How to vectorize a specific for-loop

Question

Paolo Binetti il 9 Dic 2016

1
Link

Link diretto a questa domanda

https://it.mathworks.com/matlabcentral/answers/316129-how-to-vectorize-a-specific-for-loop

Commentato: Jan il 19 Dic 2016

I am trying to vectorize the for-loop hereafter. Would you have any hint? Thank you

for i = 1 : numel(text)-k+1  % "text" is a string
  pattern(i,:) = text(i:i+k-1);
end

2 Commenti
Mostra NessunoNascondi Nessuno

Jan il 9 Dic 2016

I've formatted the code for you. Please use the "{} Code" button the next time. Thanks.

Paolo Binetti il 9 Dic 2016

Thank you

Accedi per commentare.

Accedi per rispondere a questa domanda.

Answer 1

Jan il 9 Dic 2016

2
Link

Link diretto a questa risposta

https://it.mathworks.com/matlabcentral/answers/316129-how-to-vectorize-a-specific-for-loop#answer_246552

Modificato: Jan il 9 Dic 2016

Apri in MATLAB Online

Before you start a vectorization, care for a pre-allocation:

n = numel(str) - k + 1;
pattern = repmat(' ', n, k);   % <-- added
for ii = 1:n
  pattern(ii,:) = str(ii:ii+k-1);   % [EDITED, was: pattern(k, :)]
end

For a string with 10'000 characters and k=6 this 8 times faster already. But you can get much faster with a loop:

n = numel(str) - k + 1;
pattern = repmat(' ', n, k);
for ii = 1:k                         % <-- k instead of n
   pattern(:, ii) = str(ii:ii+n-1);  % <-- (:, ii) instead of (ii, :)
end

Now the values are copied to a continuous block of memory, which is much faster. In addition the loop is much shorter assumed that k << n.
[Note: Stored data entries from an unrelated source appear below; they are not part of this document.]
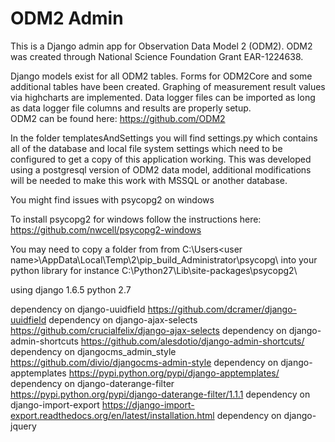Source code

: 
# ODM2 Admin
This is a Django admin app for Observation Data Model 2 (ODM2). ODM2 was created through National Science Foundation Grant EAR-1224638.

Django models exist for all ODM2 tables. Forms for ODM2Core and some additional tables have been created. Graphing of measurement result values via highcharts are implemented. Data logger files can be imported as long as data logger file columns and results are properly setup.   
ODM2 can be found here: https://github.com/ODM2

In the folder templatesAndSettings you will find settings.py which contains all of the database and local file system settings which need to be configured to get a copy of this application working. This was developed using a postgresql version of ODM2 data model, additional modifications will be needed to make this work with MSSQL or another database. 

You might find issues with psycopg2 on windows 

To install psycopg2 for windows follow the instructions here:  
https://github.com/nwcell/psycopg2-windows

You may need to copy a folder from from C:\Users\<user name>\AppData\Local\Temp\2\pip_build_Administrator\psycopg\ into your python library for instance C:\Python27\Lib\site-packages\psycopg2\ 

using django 1.6.5
python 2.7

dependency on django-uuidfield https://github.com/dcramer/django-uuidfield
dependency on django-ajax-selects https://github.com/crucialfelix/django-ajax-selects
dependency on django-admin-shortcuts https://github.com/alesdotio/django-admin-shortcuts/
dependency on djangocms_admin_style https://github.com/divio/djangocms-admin-style
dependency on django-apptemplates https://pypi.python.org/pypi/django-apptemplates/
dependency on django-daterange-filter https://pypi.python.org/pypi/django-daterange-filter/1.1.1
dependency on django-import-export https://django-import-export.readthedocs.org/en/latest/installation.html
dependency on django-jquery 

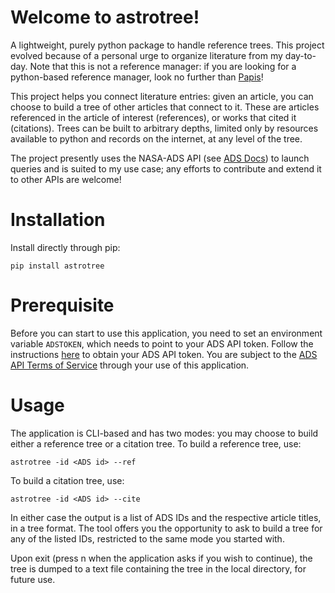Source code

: # Welcome to astrotree!

A lightweight, purely python package to handle reference trees.
This project evolved because of a personal urge to organize literature from my day-to-day.
Note that this is not a reference manager: if you are looking for a python-based reference manager, look no further than [Papis](https://pypi.org/project/papis/)!

This project helps you connect literature entries: given an article, you can choose to build a tree of other articles that connect to it. These are articles referenced in the article of interest (references), or works that cited it (citations). Trees can be built to arbitrary depths, limited only by resources available to python and records on the internet, at any level of the tree.

The project presently uses the NASA-ADS API (see [ADS Docs](https://ui.adsabs.harvard.edu/help/api/api-docs.html#servers)) to launch queries and is suited to my use case; any efforts to contribute and extend it to other APIs are welcome!

# Installation

Install directly through pip:

    pip install astrotree

# Prerequisite

Before you can start to use this application, you need to set an environment variable `ADSTOKEN`, which needs to point to your ADS API token.
Follow the instructions [here](https://ui.adsabs.harvard.edu/help/api/) to obtain your ADS API token.
You are subject to the [ADS API Terms of Service](https://ui.adsabs.harvard.edu/help/terms/) through your use of this application.

# Usage
The application is CLI-based and has two modes: you may choose to build either a reference tree or a citation tree.
To build a reference tree, use:

    astrotree -id <ADS id> --ref 

To build a citation tree, use:

    astrotree -id <ADS id> --cite


In either case the output is a list of ADS IDs and the respective article titles, in a tree format. The tool offers you the opportunity to ask to build a tree for any of the listed IDs, restricted to the same mode you started with.

Upon exit (press n when the application asks if you wish to continue), the tree is dumped to a text file containing the tree in the local directory, for future use.



 


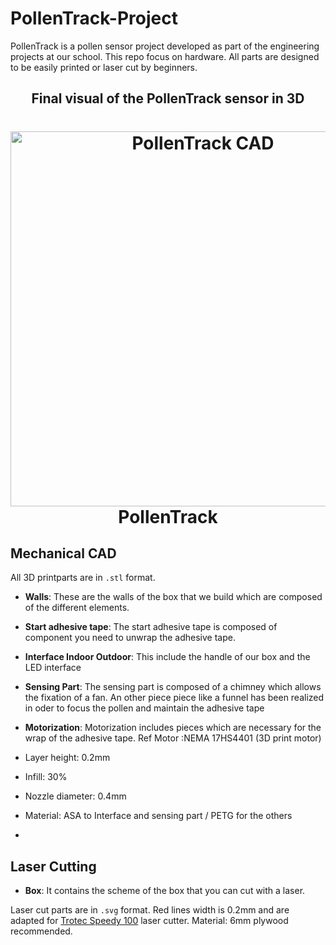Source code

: # PollenTrack-Project
PollenTrack is a pollen sensor project developed as part of the engineering projects at our school.  This repo focus on hardware. All parts are designed to be easily printed or laser cut by beginners.

<h2 align="center">Final visual of the PollenTrack sensor in 3D</h2>


<h1 align="center">
    <img src="https://github.com/TimotheeMounier/PollenTrack-Project/blob/main/Images/Capture%20d'%C3%A9cran%202024-04-21%20160250.png?raw=true" alt="PollenTrack CAD" width="600"></a>
    <br>
    PollenTrack
</h1>


## Mechanical CAD

All 3D printparts are in `.stl` format. 

* **Walls**: These are the walls of the box that we build which are composed of the different elements.
* **Start adhesive tape**: The  start adhesive tape is composed of component you need to unwrap the adhesive tape.
* **Interface Indoor Outdoor**: This include the handle of our box and the LED interface
* **Sensing Part**: The sensing part is composed of a chimney which allows the fixation of a fan. An other piece piece like a funnel has been realized in oder to focus the pollen and maintain the adhesive tape
* **Motorization**: Motorization includes pieces which are necessary for the wrap of the adhesive tape. Ref Motor :NEMA 17HS4401 (3D print motor)

* Layer height: 0.2mm
* Infill: 30%
* Nozzle diameter: 0.4mm
* Material: ASA to Interface and sensing part / PETG for the others

* 
## Laser Cutting

* **Box**: It contains the scheme of the box that you can cut with a laser.

Laser cut parts are in `.svg` format. Red lines width is 0.2mm and are adapted for [Trotec Speedy 100](https://www.troteclaser.com/static/pdf/speedy-100/Fiche-technique-Speedy-100C-8063-fr.pdf) laser cutter.
Material: 6mm plywood recommended.
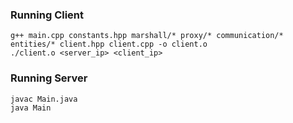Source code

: ### Running Client

`g++ main.cpp constants.hpp marshall/* proxy/* communication/* entities/* client.hpp client.cpp -o client.o`  
`./client.o <server_ip> <client_ip>`

### Running Server

`javac Main.java`  
`java Main`

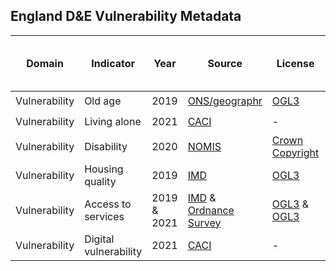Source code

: ## England D&E Vulnerability Metadata

| Domain | Indicator | Year | Source | License | Indicator Code Added to `R/` | Data Added to `data/` |
| --- | --- | --- | --- | --- | --- | --- |
| Vulnerability | Old age | 2019 | [ONS/geographr](https://github.com/britishredcrosssociety/geographr) | [OGL3](https://www.nationalarchives.gov.uk/doc/open-government-licence/version/3/) | :heavy_check_mark: | :heavy_check_mark: |
| Vulnerability | Living alone | 2021 | [CACI](https://www.caci.co.uk/) | - | :heavy_check_mark: | :heavy_check_mark: |
| Vulnerability | Disability | 2020 |  [NOMIS](https://www.nomisweb.co.uk/query/construct/summary.asp?changing=yes&dataset=17&anal=5&version=0) | [Crown Copyright](https://www.cla.co.uk/crown-copyright) |  :heavy_check_mark: | :heavy_check_mark: |
| Vulnerability | Housing quality | 2019  | [IMD](https://www.gov.uk/government/statistics/english-indices-of-deprivation-2019) | [OGL3](https://www.nationalarchives.gov.uk/doc/open-government-licence/version/3/) |  :heavy_check_mark: | :heavy_check_mark: |
| Vulnerability | Access to services | 2019 & 2021  | [IMD](https://www.gov.uk/government/statistics/english-indices-of-deprivation-2019) & [Ordnance Survey](https://www.ordnancesurvey.co.uk/)| [OGL3](https://www.nationalarchives.gov.uk/doc/open-government-licence/version/3/) & [OGL3](https://www.ordnancesurvey.co.uk/business-government/tools-support/open-data-support) |  :heavy_check_mark: | :heavy_check_mark: |
| Vulnerability | Digital vulnerability | 2021 | [CACI](https://www.caci.co.uk/) | - | :heavy_check_mark: | :heavy_check_mark: |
[EDITED] For your amusement a vectorized version:

index   = bsxfun(@plus, (1:numel(str) - k + 1).', 0:k-1);
pattern = str(index);

[EDITED 2] And if we are on the way, a C-MEX for completeness:

#include "mex.h"
void mexFunction(int nlhs, mxArray *plhs[], int nrhs, const mxArray *prhs[])
{
  mwSize k, n, f;
  mxChar *in, *out;
  mwSize dims[2];
    // Get inputs:
    in = (mxChar *) mxGetData(prhs[0]);
    k  = (mwSize) mxGetScalar(prhs[1]);
    // Create outputs:
    n       = mxGetNumberOfElements(prhs[0]) - k + 1;
    dims[0] = n;
    dims[1] = k;
    plhs[0] = mxCreateCharArray(2, dims);
    out     = (mxChar *) mxGetData(plhs[0]);
    // Copy data:
    f = out + n * k;
    while (out < f) {
      memcpy(out, in++, n * sizeof(mxChar));
      out += n;
    }
  }

Timings for Matlab 2015b, Win64, mean of 100 iterations:

str = repmat(' ', 1, 10000);
k   = 6;
Original:        0.134 sec
Pre-allocation:  0.0178 sec
Vectorized:      0.000806 sec
Continuous:      0.000348 sec
C-MEX:           0.0000529 sec

Now use the profiler to find out, if this piece of code is still the bottleneck of the program. If this piece of code takes 1% of the processing time only, accelerating it by a factor of 2 let the total program run only 0.5% faster. Therefore it is most likely a waste of time.

[EDITED 2] Conclusion:

The continuous copying is the fastest M-version I can imagine.
Vectorizing wastes time with creating the large index. Do not overestimate vectorization, when you do not operate on complete matrices.
The C-MEX is 7 times faster than the continuous copy version.
Avoiding the creation of the large redundant array would be much more efficient. Better use str(ii:ii+k-1) in the code instead of the fluffy pattern matrix.

5 Commenti
Mostra 3 commenti meno recentiNascondi 3 commenti meno recenti

Jan il 9 Dic 2016

Modificato: Jan il 9 Dic 2016

My first version adds a pre-allocation only. This is 8 times faster already for a string of size 10'000 and k=6.
My second version creates the output columnwise and not rowwise: pattern(:, ii) instead of pattern(ii, :). Because Matlab's arrays are stored in columnwise order, neighboring memory elements are accessed in this case, which is much faster than hopping across columns.
The 2nd version is efficient, because it spends the most time with the main work: copying. If you try a vectorized version, you have to create a large index array at first. And this will waste so much time, that the total runtime will be longer. At least I'm convinced that this is the case and therefore I refuse to program it. The speedup factor of 350 for the 2nd version compared to the original is such high, that this piece of code might not be the bottleneck anymore. Then further improvements (if possible at all) are not useful anymore: If this piece of code needs 1% of the processing time of the total programm, a further acceleration of the factor 1000 with make your program less then 1% faster.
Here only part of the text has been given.